Segment Start: Input data

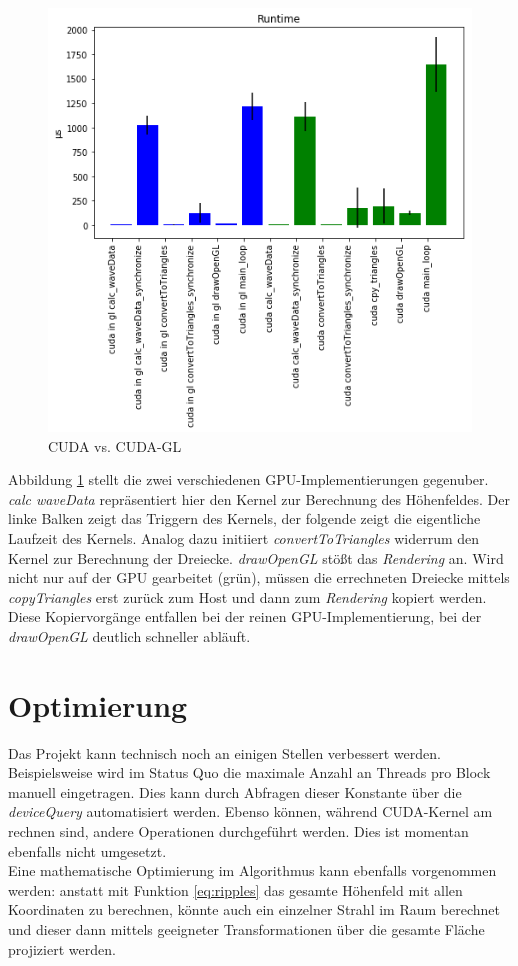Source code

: \documentclass[conference]{IEEEtran}
\begin{document}
\begin{figure}[H]
\centerline{\includegraphics[scale=0.55]{img/cuda_vs_cudagl_32threads.png}}
\label{fig:cuda_vs_cudagl_32threads}
\caption{CUDA vs. CUDA-GL}
\end{figure}
Abbildung \ref{fig:cuda_vs_cudagl_32threads} stellt die zwei verschiedenen GPU-Implementierungen gegenuber. \textit{calc waveData} repr\"asentiert hier den Kernel zur Berechnung des H\"ohenfeldes. Der linke Balken zeigt das Triggern des Kernels, der folgende zeigt die eigentliche Laufzeit des Kernels. Analog dazu initiiert \textit{convertToTriangles}  widerrum den Kernel zur Berechnung der Dreiecke. \textit{drawOpenGL} st\"o{\ss}t das \textit{Rendering} an. Wird nicht nur auf der GPU gearbeitet (gr\"un), m\"ussen die errechneten Dreiecke mittels \textit{copyTriangles} erst zur\"uck zum Host und dann zum \textit{Rendering} kopiert werden. Diese Kopiervorg\"ange entfallen bei der reinen GPU-Implementierung, bei der \textit{drawOpenGL} deutlich schneller abl\"auft.

\section{Optimierung}\label{sec:optim}
Das Projekt  kann technisch noch an einigen Stellen verbessert werden. Beispielsweise wird im Status Quo die maximale Anzahl an Threads pro Block manuell eingetragen. Dies kann durch Abfragen dieser Konstante \"uber die \textit{deviceQuery} automatisiert werden. Ebenso k\"onnen, w\"ahrend CUDA-Kernel am rechnen sind, andere Operationen durchgef\"uhrt werden. Dies ist momentan ebenfalls nicht umgesetzt.\\
Eine mathematische Optimierung im Algorithmus kann ebenfalls vorgenommen werden: anstatt mit Funktion \ref{eq:ripples} das gesamte H\"ohenfeld mit allen Koordinaten zu berechnen, k\"onnte auch ein einzelner Strahl im Raum berechnet und dieser dann mittels geeigneter Transformationen \"uber die gesamte Fl\"ache projiziert werden.
\end{document}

Segment End: Input data

Work to be completed:
Since the pictures are not wanted, set down only the rest of each record, exactly as above.

Output:
Source code

: \documentclass[conference]{IEEEtran}
\begin{document}
\begin{figure}[H]
\centerline{\includegraphics[scale=0.55]{img/cuda_vs_cudagl_32threads.png}}
\label{fig:cuda_vs_cudagl_32threads}
\caption{CUDA vs. CUDA-GL}
\end{figure}
Abbildung \ref{fig:cuda_vs_cudagl_32threads} stellt die zwei verschiedenen GPU-Implementierungen gegenuber. \textit{calc waveData} repr\"asentiert hier den Kernel zur Berechnung des H\"ohenfeldes. Der linke Balken zeigt das Triggern des Kernels, der folgende zeigt die eigentliche Laufzeit des Kernels. Analog dazu initiiert \textit{convertToTriangles}  widerrum den Kernel zur Berechnung der Dreiecke. \textit{drawOpenGL} st\"o{\ss}t das \textit{Rendering} an. Wird nicht nur auf der GPU gearbeitet (gr\"un), m\"ussen die errechneten Dreiecke mittels \textit{copyTriangles} erst zur\"uck zum Host und dann zum \textit{Rendering} kopiert werden. Diese Kopiervorg\"ange entfallen bei der reinen GPU-Implementierung, bei der \textit{drawOpenGL} deutlich schneller abl\"auft.

\section{Optimierung}\label{sec:optim}
Das Projekt  kann technisch noch an einigen Stellen verbessert werden. Beispielsweise wird im Status Quo die maximale Anzahl an Threads pro Block manuell eingetragen. Dies kann durch Abfragen dieser Konstante \"uber die \textit{deviceQuery} automatisiert werden. Ebenso k\"onnen, w\"ahrend CUDA-Kernel am rechnen sind, andere Operationen durchgef\"uhrt werden. Dies ist momentan ebenfalls nicht umgesetzt.\\
Eine mathematische Optimierung im Algorithmus kann ebenfalls vorgenommen werden: anstatt mit Funktion \ref{eq:ripples} das gesamte H\"ohenfeld mit allen Koordinaten zu berechnen, k\"onnte auch ein einzelner Strahl im Raum berechnet und dieser dann mittels geeigneter Transformationen \"uber die gesamte Fl\"ache projiziert werden.
\end{document}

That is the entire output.